Когда я встречаюсь со своими братьями и сёстрами, разговор у нас как-то сам собой переходит на детство. Недавно я был у Виты. Мы сидели на веранде, любуясь Дунаем и чернеющим на той стороне лесом.
— А помнишь нашего соседа Игнатия Аполлоновича Борисова? — спросил вдруг Вита.
— Словно вижу его перед собой! — живо ответил я. — Высокий, костистый, с курчавыми волосами, всегда блестящими от разных масел и помад. Вся улица благоухала, когда он шёл. И одевался он как-то необычно. Часто ходил в чёрном сюртуке, широких полосатых брюках и узеньких лакированных ботинках. «Настоящий светский человек, — говорила про него мама. — Посмотрите, какой он элегантный, подтянутый, как следит за собой.
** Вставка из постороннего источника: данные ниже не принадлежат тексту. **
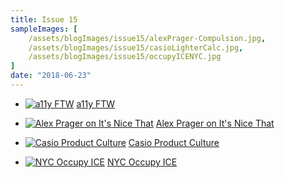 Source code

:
 ```yaml
---
title: Issue 15
sampleImages: [
    /assets/blogImages/issue15/alexPrager-Compulsion.jpg,
    /assets/blogImages/issue15/casioLighterCalc.jpg,
    /assets/blogImages/issue15/occupyICENYC.jpg
]
date: "2018-06-23"
---
```


* [![a11y FTW](/assets/blogImages/issue15/a11yFTW.jpg "Screenshot of Twitter post where a woman is doing ASL interpretation at a concert and looking totally badass")](https://twitter.com/holtbt/status/1010372708071288833)
[a11y FTW](https://twitter.com/holtbt/status/1010372708071288833)

* [![Alex Prager on It's Nice That](/assets/blogImages/issue15/alexPrager-Compulsion.jpg "Image of a yellow house on fire in an idyllic field")](https://www.itsnicethat.com/features/alex-prager-silver-lake-drive-the-photographers-gallery-photography-190618)
[Alex Prager on It's Nice That](https://www.itsnicethat.com/features/alex-prager-silver-lake-drive-the-photographers-gallery-photography-190618)

* [![Casio Product Culture](/assets/blogImages/issue15/casioLighterCalc.jpg "Screenshot of the 'Cubic Disarray' example")](https://medium.com/firm-narrative/some-say-they-embrace-failure-then-theres-casio-c5213315994c)
[Casio Product Culture](https://medium.com/firm-narrative/some-say-they-embrace-failure-then-theres-casio-c5213315994c)

* [![NYC Occupy ICE](/assets/blogImages/issue15/occupyICENYC.jpg "Black and white flyer for the occupation of the ICE building in New York at 201 Varick street")](https://medium.com/firm-narrative/some-say-they-embrace-failure-then-theres-casio-c5213315994c)
[NYC Occupy ICE](https://medium.com/firm-narrative/some-say-they-embrace-failure-then-theres-casio-c5213315994c)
Позавидовать можно». Ещё у него была чёрная трость с серебряным набалдашником, которой он размахивал, как фокусник, прежде чем вытащить из шляпы зайца или голубя. Держался он чересчур надменно, с соседями знакомства не водил, а если кто-нибудь с ним здоровался или старался заговорить, он презрительно отворачивался или делал вид, что разглядывает бегущие по небу облака.
— Точный портрет! — засмеялся Вита. — Мы все считали его русским. Помнишь, отец называл его «этим противным белым», что приводило меня в крайнее недоумение. Как-то я спросил отца, что это значит. Разве мы не такие же белые, как Игнатий Аполлонович Борисов?
— Отец иногда рассказывал нам о борьбе красных и белых в России, — продолжал Вита. — Я очень любил эти его рассказы. В то время я запоем читал книги про индейцев и был уверен, что в России тоже шла война между краснокожими и белыми. Признаюсь, всем сердцем и душой я был на стороне белых. Отец же, как ни странно, был на стороне красных.
— Почему тебе хочется, чтоб побеждали индейцы? — спросил я его однажды.
— Какие индейцы? — удивился он.
— Да красные, про которых ты всегда рассказываешь!
— Ты ещё слишком мал, — сказал отец. — И глуп вдобавок. Красные вовсе никакие не индейцы!
— Ну и сказанул! — надулся я. — Не собираешься же ты утверждать, что красные — это белые.
Отец ласково посмотрел на меня, улыбнулся и сказал:
— Красные — белые. Но есть среди них и жёлтые, и чёрные, и даже красные!
Я решил, что он просто пьян. Но тут же уверился в обратном. Я был в полной растерянности.
— Ну и тупица же ты! — сказал отец в ответ на мой вопросительный взгляд.
— Не обижай мальчонку! — строго одёрнула его мать.
— Ладно. Приказано не обижать, не буду. Но в таком случае прикажи ему не задавать мне глупых вопросов.
Я вновь занялся упражнением по сербскому языку, которое мне задал отец, чтоб я не слонялся из угла в угол.
«День был чудесный», — прочёл я первое предложение. Мне было невыносимо скучно. Вы с Лазарем гостили тогда у тётки Вилинки, и я просто умирал от зависти, представляя себе, как вы сейчас играете, лакомитесь шоколадом и яблочным пирогом, а я вот сиди за каким-то глупым упражнением. Я долго зевал и потягивался, прежде чем взяться за дело, но всё же сделал упражнение и стал читать его вслух. «День был чудесный». Вдруг кто-то постучал в дверь. Отец вздрогнул. Мать пошла открывать. «День был чудесный». Я глянул в окно. На улице лил дождь!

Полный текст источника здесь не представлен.